_SOURCE MATERIAL_
---+---

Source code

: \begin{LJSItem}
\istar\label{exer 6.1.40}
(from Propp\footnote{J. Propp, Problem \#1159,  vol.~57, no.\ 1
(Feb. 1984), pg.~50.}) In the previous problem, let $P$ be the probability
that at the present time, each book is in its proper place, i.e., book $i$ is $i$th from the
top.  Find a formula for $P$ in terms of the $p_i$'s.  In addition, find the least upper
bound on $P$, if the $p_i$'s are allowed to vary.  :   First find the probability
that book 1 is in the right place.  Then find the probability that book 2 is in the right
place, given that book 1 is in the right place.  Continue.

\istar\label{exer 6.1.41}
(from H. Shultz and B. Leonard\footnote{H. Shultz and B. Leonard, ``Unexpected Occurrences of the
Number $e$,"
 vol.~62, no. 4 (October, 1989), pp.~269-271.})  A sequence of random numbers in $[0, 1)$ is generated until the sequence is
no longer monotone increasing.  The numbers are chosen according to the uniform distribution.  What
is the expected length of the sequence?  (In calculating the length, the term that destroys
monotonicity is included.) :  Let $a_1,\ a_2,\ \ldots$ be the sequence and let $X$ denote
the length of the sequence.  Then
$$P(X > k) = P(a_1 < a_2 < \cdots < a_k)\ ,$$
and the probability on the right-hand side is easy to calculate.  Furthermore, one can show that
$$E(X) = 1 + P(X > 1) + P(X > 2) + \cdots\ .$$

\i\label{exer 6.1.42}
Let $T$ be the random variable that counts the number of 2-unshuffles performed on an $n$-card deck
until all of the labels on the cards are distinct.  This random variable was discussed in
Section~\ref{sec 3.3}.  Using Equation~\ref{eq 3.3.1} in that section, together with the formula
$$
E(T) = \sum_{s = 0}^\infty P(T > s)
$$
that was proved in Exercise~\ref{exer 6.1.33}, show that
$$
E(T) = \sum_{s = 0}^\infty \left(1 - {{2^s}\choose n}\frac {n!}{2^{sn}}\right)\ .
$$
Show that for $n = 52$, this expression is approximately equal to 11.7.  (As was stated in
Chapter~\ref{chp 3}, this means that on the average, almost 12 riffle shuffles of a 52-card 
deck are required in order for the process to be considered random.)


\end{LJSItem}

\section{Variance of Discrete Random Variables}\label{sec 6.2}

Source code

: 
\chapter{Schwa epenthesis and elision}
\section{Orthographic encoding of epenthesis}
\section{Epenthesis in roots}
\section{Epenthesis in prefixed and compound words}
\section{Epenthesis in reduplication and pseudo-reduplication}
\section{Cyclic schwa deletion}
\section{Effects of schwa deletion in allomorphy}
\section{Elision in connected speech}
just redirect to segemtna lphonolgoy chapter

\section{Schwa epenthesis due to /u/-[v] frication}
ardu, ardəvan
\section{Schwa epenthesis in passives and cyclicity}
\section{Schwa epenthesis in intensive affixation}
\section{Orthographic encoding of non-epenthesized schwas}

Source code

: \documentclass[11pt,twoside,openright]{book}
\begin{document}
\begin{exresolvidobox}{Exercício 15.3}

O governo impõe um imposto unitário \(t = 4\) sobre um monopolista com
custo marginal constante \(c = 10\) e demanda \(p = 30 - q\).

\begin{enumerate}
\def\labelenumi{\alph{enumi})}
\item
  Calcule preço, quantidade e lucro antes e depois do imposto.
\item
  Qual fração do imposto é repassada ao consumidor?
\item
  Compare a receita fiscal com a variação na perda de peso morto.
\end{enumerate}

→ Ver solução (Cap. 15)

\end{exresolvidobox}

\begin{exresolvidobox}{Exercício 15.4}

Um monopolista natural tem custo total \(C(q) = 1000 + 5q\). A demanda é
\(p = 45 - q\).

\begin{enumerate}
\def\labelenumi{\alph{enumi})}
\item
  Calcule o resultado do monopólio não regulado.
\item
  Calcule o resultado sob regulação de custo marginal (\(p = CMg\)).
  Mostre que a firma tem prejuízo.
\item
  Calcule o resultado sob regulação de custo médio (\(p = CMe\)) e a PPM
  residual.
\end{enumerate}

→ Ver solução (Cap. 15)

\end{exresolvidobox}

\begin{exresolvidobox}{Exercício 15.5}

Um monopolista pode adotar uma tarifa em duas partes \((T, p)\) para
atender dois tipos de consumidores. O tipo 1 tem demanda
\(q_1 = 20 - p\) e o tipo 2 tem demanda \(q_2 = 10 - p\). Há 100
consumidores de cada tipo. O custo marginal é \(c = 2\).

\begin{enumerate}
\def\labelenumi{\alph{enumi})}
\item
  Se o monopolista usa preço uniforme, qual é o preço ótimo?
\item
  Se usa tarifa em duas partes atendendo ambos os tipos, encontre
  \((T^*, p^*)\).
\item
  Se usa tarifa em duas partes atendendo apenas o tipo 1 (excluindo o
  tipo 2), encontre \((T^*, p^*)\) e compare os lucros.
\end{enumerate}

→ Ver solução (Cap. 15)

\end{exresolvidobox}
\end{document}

---+---

_TASK PROMPT_
Take from the material every line that holds "deck".

_EXPECTED ANSWER_
Let $T$ be the random variable that counts the number of 2-unshuffles performed on an $n$-card deck
deck are required in order for the process to be considered random.)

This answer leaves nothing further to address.